The main high-volume choices are the Fusion Hybrid or the Fusion 1.6 EcoBoost. And comparisons can get tricky quickly.
The 2013 Ford Fusion with the 175-horsepower, 1.6-liter EcoBoost engine and six-speed manual transmission delivers 29 mpg combined, according to Ford. The six-speed automatic comes in at 28 mpg.
That engine can also be ordered with an optional $295 start-stop system that switches the engine off when the car stops, then back on as the driver lifts a foot off the brake.
Ford says the start-stop option gives an overall fuel-efficiency boost of about 3.5 percent, but that owners who drive mostly in cities may see improvements up to 10 percent.
A reasonably equipped Fusion SE with the 1.6-liter EcoBoost automatic, navigation, blind-spot monitors, leather seats, a rearview camera and rear parking sensors comes in at just under $30,000.
The 2013 Ford Fusion Hybrid is a higher-spec model, with some standard features that cost extra on the Fusion 1.6. It is rated at 47 mpg combined (47 mpg city, 47 mpg highway) and starts at $27,995 including destination.
While it's far more price competitive than the hybrid 2010-2012 model, it's still likely to go out the door with a sticker around $33,000 by the time all's said and done.

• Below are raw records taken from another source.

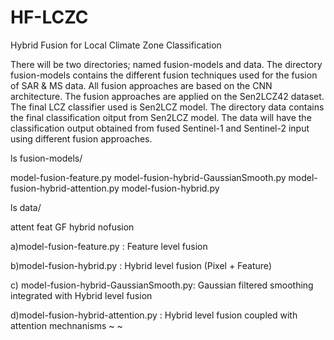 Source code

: # HF-LCZC
Hybrid Fusion for Local Climate Zone Classification

There will be two directories; named fusion-models and data.
The directory fusion-models contains the different fusion techniques used for the fusion of SAR & MS data. All fusion approaches are based on the CNN architecture. The fusion approaches are applied on the Sen2LCZ42 dataset. The final LCZ classifier used is Sen2LCZ model. The directory data contains the final classification oitput from Sen2LCZ model. The data will have the classification output obtained from fused Sentinel-1 and Sentinel-2 input using different fusion approaches. 

ls fusion-models/

model-fusion-feature.py           model-fusion-hybrid-GaussianSmooth.py
model-fusion-hybrid-attention.py  model-fusion-hybrid.py

ls data/

  attent    feat  GF    hybrid    nofusion

a)model-fusion-feature.py : Feature level fusion      

b)model-fusion-hybrid.py  : Hybrid level fusion (Pixel + Feature)    

c) model-fusion-hybrid-GaussianSmooth.py: Gaussian filtered smoothing integrated with Hybrid level fusion  

d)model-fusion-hybrid-attention.py : Hybrid level fusion coupled with attention mechnanisms
~
~
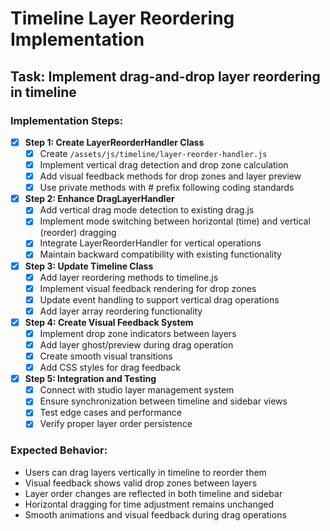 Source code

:# Timeline Layer Reordering Implementation

## Task: Implement drag-and-drop layer reordering in timeline

### Implementation Steps:

- [x] **Step 1: Create LayerReorderHandler Class**
  - [x] Create `/assets/js/timeline/layer-reorder-handler.js`
  - [x] Implement vertical drag detection and drop zone calculation
  - [x] Add visual feedback methods for drop zones and layer preview
  - [x] Use private methods with # prefix following coding standards

- [x] **Step 2: Enhance DragLayerHandler**
  - [x] Add vertical drag mode detection to existing drag.js
  - [x] Implement mode switching between horizontal (time) and vertical (reorder) dragging
  - [x] Integrate LayerReorderHandler for vertical operations
  - [x] Maintain backward compatibility with existing functionality

- [x] **Step 3: Update Timeline Class**
  - [x] Add layer reordering methods to timeline.js
  - [x] Implement visual feedback rendering for drop zones
  - [x] Update event handling to support vertical drag operations
  - [x] Add layer array reordering functionality

- [x] **Step 4: Create Visual Feedback System**
  - [x] Implement drop zone indicators between layers
  - [x] Add layer ghost/preview during drag operation
  - [x] Create smooth visual transitions
  - [x] Add CSS styles for drag feedback

- [x] **Step 5: Integration and Testing**
  - [x] Connect with studio layer management system
  - [x] Ensure synchronization between timeline and sidebar views
  - [x] Test edge cases and performance
  - [x] Verify proper layer order persistence

### Expected Behavior:
- Users can drag layers vertically in timeline to reorder them
- Visual feedback shows valid drop zones between layers
- Layer order changes are reflected in both timeline and sidebar
- Horizontal dragging for time adjustment remains unchanged
- Smooth animations and visual feedback during drag operations
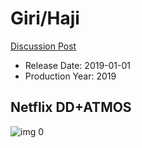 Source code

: # Giri/Haji

[Discussion Post](https://www.avsforum.com/threads/bass-eq-for-filtered-movies.2995212/post-59409964)

* Release Date: 2019-01-01
* Production Year: 2019

## Netflix DD+ATMOS

![img 0](https://i.imgur.com/S8EavIi.jpg)

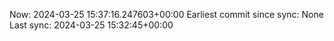 Now: 2024-03-25 15:37:16.247603+00:00 Earliest commit since sync: None Last sync: 2024-03-25 15:32:45+00:00

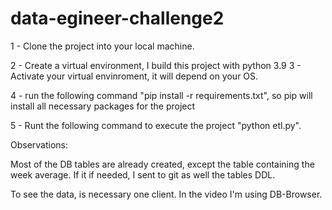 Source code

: # data-egineer-challenge2


1 - Clone the project into your local machine. 

2 - Create a virtual environment, I build this project with python 3.9 3 - Activate your virtual envinroment, it will depend on your OS. 

4 - run the following command "pip install -r requirements.txt", so pip will install all necessary packages for the project 

5 - Runt the following command to execute the project "python etl.py".

Observations:

Most of the DB tables are already created, except the table containing the week average.
If it if needed, I sent to git as well the tables DDL.

To see the data, is necessary one client. In the video I'm using DB-Browser.
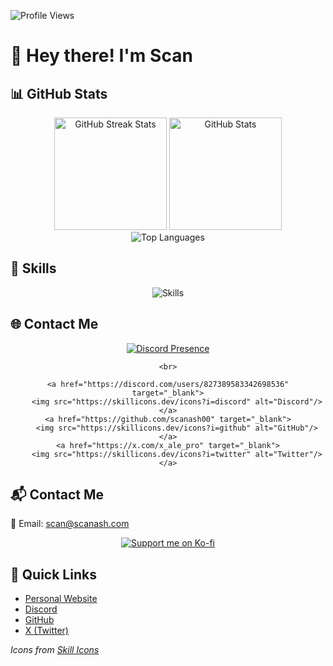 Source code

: ![Profile Views](https://komarev.com/ghpvc/?username=scanash00&color=0e75b6&)

# 👋 Hey there! I'm Scan

## 📊 GitHub Stats

<div align="center">
    <img height="180em" src="https://github-readme-streak-stats.herokuapp.com?user=scanash00&theme=catppuccin-frappe&hide_border=true" alt="GitHub Streak Stats"/>
    <img height="180em" src="https://github-readme-stats.vercel.app/api?username=scanash00&theme=catppuccin_mocha&show_icons=true" alt="GitHub Stats"/>
</div>

<div align="center">
    <img src="https://github-readme-stats.vercel.app/api/top-langs/?username=scanash00&theme=catppuccin_mocha&layout=compact" alt="Top Languages"/>
</div>

## 🚀 Skills

<div align="center">
    <img src="https://skillicons.dev/icons?i=js,html,css,linux,ts,py,java" alt="Skills"/>
</div>

## 🌐 Contact Me

<div align="center">
    <a href="https://discord.com/users/827389583342698536">
        <img src="https://lanyard.cnrad.dev/api/827389583342698536" alt="Discord Presence"/>
    </a>
    
    <br>
    
    <a href="https://discord.com/users/827389583342698536" target="_blank">
        <img src="https://skillicons.dev/icons?i=discord" alt="Discord"/>
    </a>
    <a href="https://github.com/scanash00" target="_blank">
        <img src="https://skillicons.dev/icons?i=github" alt="GitHub"/>
    </a>
    <a href="https://x.com/x_ale_pro" target="_blank">
        <img src="https://skillicons.dev/icons?i=twitter" alt="Twitter"/>
    </a>
</div>

## 📬 Contact Me

📧 Email: [scan@scanash.com](mailto:scan@scanash.com)

<div align="center">
    <a href="https://ko-fi.com/P5P1VMR1D" target="_blank">
        <img src="https://ko-fi.com/img/githubbutton_sm.svg" alt="Support me on Ko-fi"/>
    </a>
</div>

## 🔗 Quick Links

- [Personal Website](https://scanash.com)
- [Discord](https://discord.com/users/827389583342698536/)
- [GitHub](https://github.com/scanash00)
- [X (Twitter)](https://x.com/x_ale_pro)

*Icons from [Skill Icons](https://skillicons.dev/)*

Which to choose? Part of it will come down to how you like to drive--and where.
2013 Ford Fusion Hybrid, New York CityEnlarge Photo
The Fusion Hybrid is at its very best in urban stop-and-go traffic, where it has enough electric power to run short distances--and creep forward in traffic--on electric power only.
The efficiency difference between city and highway running is much smaller than it used to be, though. The Fusion Hybrid's triple 47-mpg EPA ratings indicate that Ford has achieved a real balance between the two modes, so--pending a road test--we expect it to return real-world fuel efficiency in the mid-40s.
The EcoBoost 1.6 costs you less to buy, but more each year in fuel costs.
Driving 15,000 miles a year in a 29-mpg Fusion 1.6 would cost you $2,068 if gasoline costs $4 a gallon; the 47-mpg Fusion Hybrid would only cost you $1,276.
If the two cars are priced $3,000 apart, that's a payback period of just under four years--lower than the period for Ford's earlier hybrid models.
In the end, either car will give you vastly better fuel efficiency than the mid-size sedans of only a decade only. The change is mostly spurred by gas-mileage rules, as well as Ford's decade of experience developing hybrid powertrains.
Are you willing to pay a little extra up front for class-leading fuel efficiency in a mid-size sedan? Then the 2013 Fusion Hybrid is your car.
Or are you comfortable absorbing higher fuel costs each year for a lower purchase price (or, more likely, a lower monthly car payment)? The Fusion with the 1.6 EcoBoost may be your best bet.
There's also the larger 2.5-liter base engine, rated at 26 mpg combined, which is cheaper yet, but mostly aimed at fleets.
Ford talks a lot about "the power of choice," and the sales of the new array of Fusion models may give us a much clearer picture of how consumers value fuel efficiency versus cost.
The balance will tip toward the efficient models, of course, the next time gas prices suddenly spike.
But we don't see any bad choices here, and we recommend you drove both models to see if the smoothness of a hybrid appeals more than the conventional engine-and-six-speed-automatic driving characteristics of the EcoBoost model--with or without the start-stop.